Authors: Huang, Lihan; JIA, ZHEN - Fujian Agriculture And Forest University; Hwang, Cheng An

Submitted to: Food Research International
Publication Type: Peer Reviewed Journal
Publication Acceptance Date: 12/20/2021
Publication Date: 12/23/2021
Citation: Huang, L., Jia, Z., Hwang, C. 2021. Growth and no-growth boundary of Listeria monocytogenes in beef – A logistic modeling. Food Research International. 152. https://doi.org/10.1016/j.foodres.2021.110919.
DOI: https://doi.org/10.1016/j.foodres.2021.110919

Interpretive Summary: Listeria monocytogenes is a major food safety hazard. A “zero-tolerance” is maintained by the USDA FSIS to protect consumers. This study attempts to establish the growth and no-growth boundary of L. monocytogenes in ready-to-eat (RTE) products by developing a multi-factor logistic regression model, which may be used by the food industry to properly formulate RTE products with a combination of control factors, such as sodium tripolyphosphate, sodium lactate, sodium diacetate, sodium chloride, sodium nitrite, and pH, to prevent the growth of L. monocytogenes even under the optimum temperature. The results of this research may enhance the safety of the food supply if used by the food industry.
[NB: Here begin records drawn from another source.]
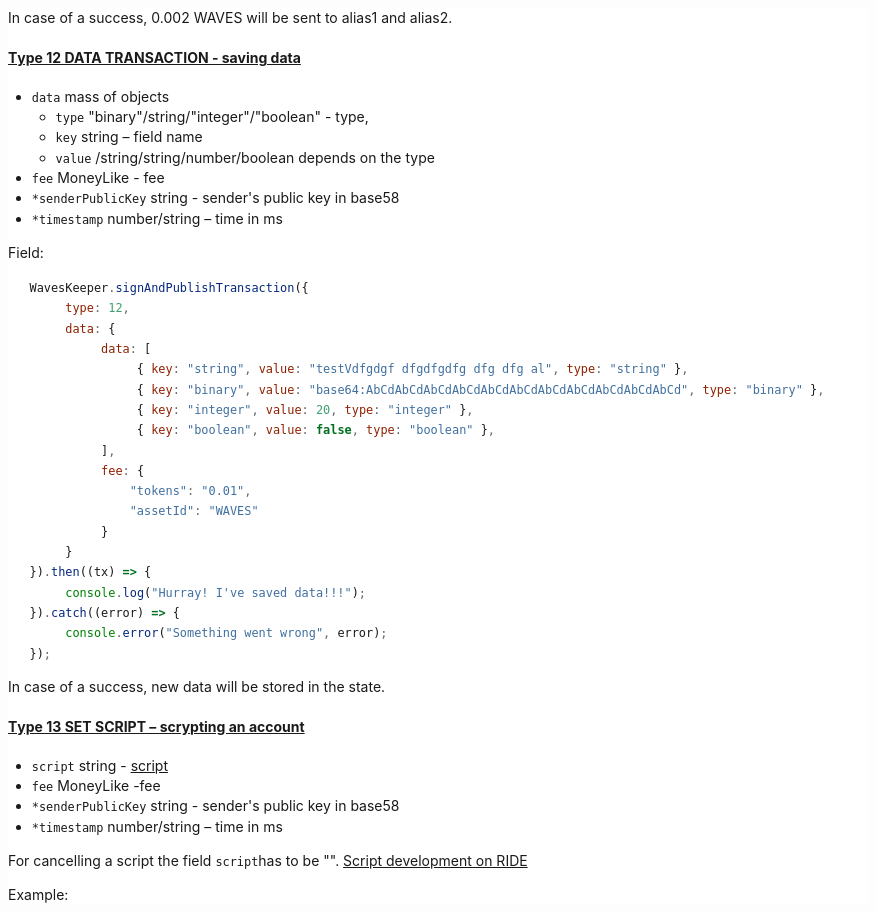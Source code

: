 In case of a success, 0.002 WAVES will be sent to alias1 and alias2.

#### [**Тype 12 DATA TRANSACTION - saving data**](/blockchain/binary-format/transaction-binary-format/data-transaction-binary-format.md)

* `data`  mass of objects
  * `type` "binary"/string/"integer"/"boolean" - type,
  * `key` string – field name
  * `value` /string/string/number/boolean depends on the type
* `fee` MoneyLike - fee
* `*senderPublicKey` string - sender's public key in base58
* `*timestamp` number/string – time in ms

Field:

```js
   WavesKeeper.signAndPublishTransaction({
        type: 12,
        data: {
             data: [
                  { key: "string", value: "testVdfgdgf dfgdfgdfg dfg dfg al", type: "string" },
                  { key: "binary", value: "base64:AbCdAbCdAbCdAbCdAbCdAbCdAbCdAbCdAbCdAbCdAbCd", type: "binary" },
                  { key: "integer", value: 20, type: "integer" },
                  { key: "boolean", value: false, type: "boolean" },
             ],
             fee: {
                 "tokens": "0.01",
                 "assetId": "WAVES"
             }
        }
   }).then((tx) => {
        console.log("Hurray! I've saved data!!!");
   }).catch((error) => {
        console.error("Something went wrong", error);
   });
```

In case of a success, new data will be stored in the state.

#### [**Тype 13 SET SCRIPT – scrypting an account**](/blockchain/binary-format/transaction-binary-format/set-script-transaction-binary-format.md)

* `script` string - [script](/smart-contracts/smart-accounts.md)
* `fee` MoneyLike -fee
* `*senderPublicKey` string - sender's public key in base58
* `*timestamp` number/string – time in ms

For cancelling a script the field `script`has to be "". [Script development on RIDE](https://ide.wavesplatform.com/)

Example:
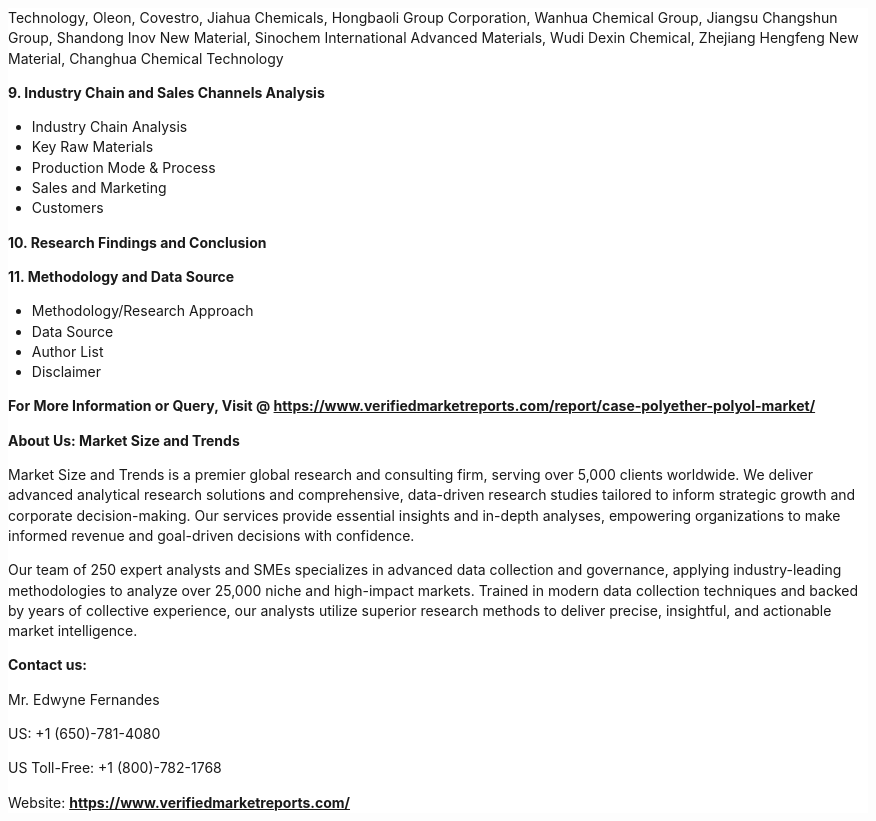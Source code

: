 Technology, Oleon, Covestro, Jiahua Chemicals, Hongbaoli Group Corporation, Wanhua Chemical Group, Jiangsu Changshun Group, Shandong Inov New Material, Sinochem International Advanced Materials, Wudi Dexin Chemical, Zhejiang Hengfeng New Material, Changhua Chemical Technology</strong></p><p><strong>9. Industry Chain and Sales Channels Analysis</strong></p><ul><li>Industry Chain Analysis</li><li>Key Raw Materials</li><li>Production Mode &amp; Process</li><li>Sales and Marketing</li><li>Customers</li></ul><p><strong>10. Research Findings and Conclusion</strong></p><p><strong>11. Methodology and Data Source</strong></p><ul><li>Methodology/Research Approach</li><li>Data Source</li><li>Author List</li><li>Disclaimer</li></ul></p><p><strong>For More Information or Query, Visit @ <a href="https://www.verifiedmarketreports.com/report/case-polyether-polyol-market/">https://www.verifiedmarketreports.com/report/case-polyether-polyol-market/</a></strong></p><p><strong>About Us: Market Size and Trends</strong></p><p>Market Size and Trends is a premier global research and consulting firm, serving over 5,000 clients worldwide. We deliver advanced analytical research solutions and comprehensive, data-driven research studies tailored to inform strategic growth and corporate decision-making. Our services provide essential insights and in-depth analyses, empowering organizations to make informed revenue and goal-driven decisions with confidence.</p><p>Our team of 250 expert analysts and SMEs specializes in advanced data collection and governance, applying industry-leading methodologies to analyze over 25,000 niche and high-impact markets. Trained in modern data collection techniques and backed by years of collective experience, our analysts utilize superior research methods to deliver precise, insightful, and actionable market intelligence.</p><p><strong>Contact us:</strong></p><p>Mr. Edwyne Fernandes</p><p>US: +1 (650)-781-4080</p><p>US Toll-Free: +1 (800)-782-1768</p><p>Website: <strong><a href="https://www.verifiedmarketreports.com/">https://www.verifiedmarketreports.com/</a></strong></p>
Technical Abstract: Listeria monocytogenes is a potentially fatal foodborne pathogen. Its growth in ready-to-eat (RTE) foods must be strictly controlled to protect public food safety. This study was conducted to define the growth and no-growth boundary of L. monocytogenes with sodium tripolyphosphate (STPP), sodium lactate (NaL), sodium diacetate (NaDiAc), sodium chloride (NaCl), sodium nitrite (NaNO2), and pH as control factors. The growth of L. monocytogenes was examined using a solid medium incubated under 37°C for 48 h in 96-well microtiter plates. NaNO2 (1,800 ppm) and NaDiAc (2,500 ppm) were found not effective in preventing the growth when applied alone. STPP was shown highly effective in preventing the growth of L. monocytogenes. Its growth was unhindered at pH 6-7 but was gradually decreased beyond the neutral range. High concentrations of NaL and NaCl were needed to inhibit the growth of L. monocytogenes. A logistic regression model was developed to define the growth and no-growth boundary of L. monocytogenes for the combined effect of all six factors. The results showed that the logistic regression model was reasonably accurate in determining the growth probability and boundary of L. monocytogenes, with a success rate of 68.6%, false positive rate of 14%, and false negative rate of 17.4% in PALCAM agar. The model was validated in ground beef, with or without pH adjusted with tomato paste. The success rate for predicting the growth of L. monocytogenes in ground beef was 85%, with false positive and negative rates at 10 and 5%, respectively. With a stringent criterion for defining the growth/no-growth boundary, the results of this study may be used by the food industry to formulate RTE products that do not allow the growth of L. monocytogenes even stored under the optimum temperature.